Esta vez, Bálder no buscó el apoyo de su subordinado.
Sin dejarse embarullar por la perorata, se presentó:
– Yo me llamo Bálder, y he venido de muy lejos para hacer la sillería del coro.
– Ah, qué curioso -comentó Pólux, como si nadie le escuchase-, venir de lejos para que los canónigos puedan quedarse sentados.
– El maestro precisa un sitio para preparar sus planos -intervino inesperadamente Níccolo. Pero, antes de asombrarse, Bálder comprendió que a su ayudante, hechas las presentaciones, ya no le retenía el riesgo del encuentro.
– Tiene para elegir -dijo Pólux, extendiendo la mano para indicar toda la sala-. Yo ocupo poco espacio. En todas las mesas hay luz por la mañana y por la tarde. Mala por la mañana y peor por la tarde. Pero la luz siempre es luz y la tinta siempre es más negra. ¿Comprende lo que quiero decir?
Bálder tardó un segundo en percatarse de que se dirigía a él. Por un momento había cedido a la comodidad de permitir que la suave eficiencia de Níccolo se interpusiera entre él y aquel personaje más bien importuno.
– Sí, le comprendo.
– Magnífico. He aquí un hombre perspicaz. Níccolo, pequeño enano repugnante, ¿qué tienes tú que ver con alguien tan sutil?
Níccolo enfrentó la brumosa mirada del borracho durante un momento y luego, despacio, sin exigencia, volvió el rostro hacia Bálder. No le pedía nada, y sin embargo el extranjero quiso dárselo, más por sí que por amparar la posible reputación de su acólito.
– Ignoro cuáles pueden haber sido sus relaciones en el pasado con Níccolo, pero no toleraré que insulte a mis colaboradores en mi presencia, Pólux.

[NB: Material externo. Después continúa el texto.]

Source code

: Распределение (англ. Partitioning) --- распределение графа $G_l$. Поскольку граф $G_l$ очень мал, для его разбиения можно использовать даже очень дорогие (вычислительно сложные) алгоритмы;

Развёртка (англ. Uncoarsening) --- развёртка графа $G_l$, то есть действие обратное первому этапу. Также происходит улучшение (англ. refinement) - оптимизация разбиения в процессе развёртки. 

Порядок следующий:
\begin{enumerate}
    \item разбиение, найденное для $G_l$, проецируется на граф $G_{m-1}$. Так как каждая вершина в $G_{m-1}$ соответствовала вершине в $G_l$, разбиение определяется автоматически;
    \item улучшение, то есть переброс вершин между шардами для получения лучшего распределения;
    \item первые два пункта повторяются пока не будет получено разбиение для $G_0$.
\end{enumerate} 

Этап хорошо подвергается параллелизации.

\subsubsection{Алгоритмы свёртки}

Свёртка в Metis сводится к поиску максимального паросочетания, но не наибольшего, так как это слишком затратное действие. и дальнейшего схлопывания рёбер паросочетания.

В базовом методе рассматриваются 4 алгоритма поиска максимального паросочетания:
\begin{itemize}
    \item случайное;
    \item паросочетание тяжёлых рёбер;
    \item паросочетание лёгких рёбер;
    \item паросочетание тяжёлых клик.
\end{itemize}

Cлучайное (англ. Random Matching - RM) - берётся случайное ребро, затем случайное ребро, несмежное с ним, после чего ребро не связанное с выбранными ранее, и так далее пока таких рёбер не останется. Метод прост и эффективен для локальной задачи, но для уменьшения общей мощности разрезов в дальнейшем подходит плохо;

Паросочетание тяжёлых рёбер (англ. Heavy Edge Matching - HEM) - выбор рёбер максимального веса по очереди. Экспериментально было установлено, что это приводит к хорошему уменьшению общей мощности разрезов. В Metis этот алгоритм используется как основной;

El estucador rió con ganas, arrojando una lluvia de saliva sobre su mesa.
– Eso ha tenido gracia, Fálder.
– Bálder, con be.
– Eso ha tenido gracia, Bálder con be. Habrá que ver si Níccolo se adapta a esta dignidad de trabajar a tus órdenes. Será la primera que ostente en su vida.
– No me divierte, Pólux.
Apenas pronunció estas últimas palabras, Bálder reparó en la inquietud con que Níccolo asistía a la nueva escaramuza. En la reacción de su ayudante encontró una invitación a apartarse del curso absurdo de aquella entrevista, en la que se veía atraído hacia una violencia que tal vez no fuese prudente usar. No conocía a aquel hombre tanto como para estar seguro de que fuera todo lo inofensivo que su estampa de alcohólico letárgico podía hacer creer. Dando la espalda a Pólux, ordenó a su segundo:
– Por favor, Níccolo, haz que me limpien esa mesa -y señaló la más alejada de la que ocupaba el otro-. Consígueme también papel y tinta y plumas de varios grosores.
– Yo te dejo lo que necesites, Bálder con be -farfulló Pólux-. Si no temes contaminarte con los miserables utensilios que han tocado mis manos.
Bálder no hizo caso del ofrecimiento y añadió para Níccolo:
– Yo voy a dar una vuelta por la obra y a ajustar un par de cuestiones con el capataz. Te veré después de la comida, aquí.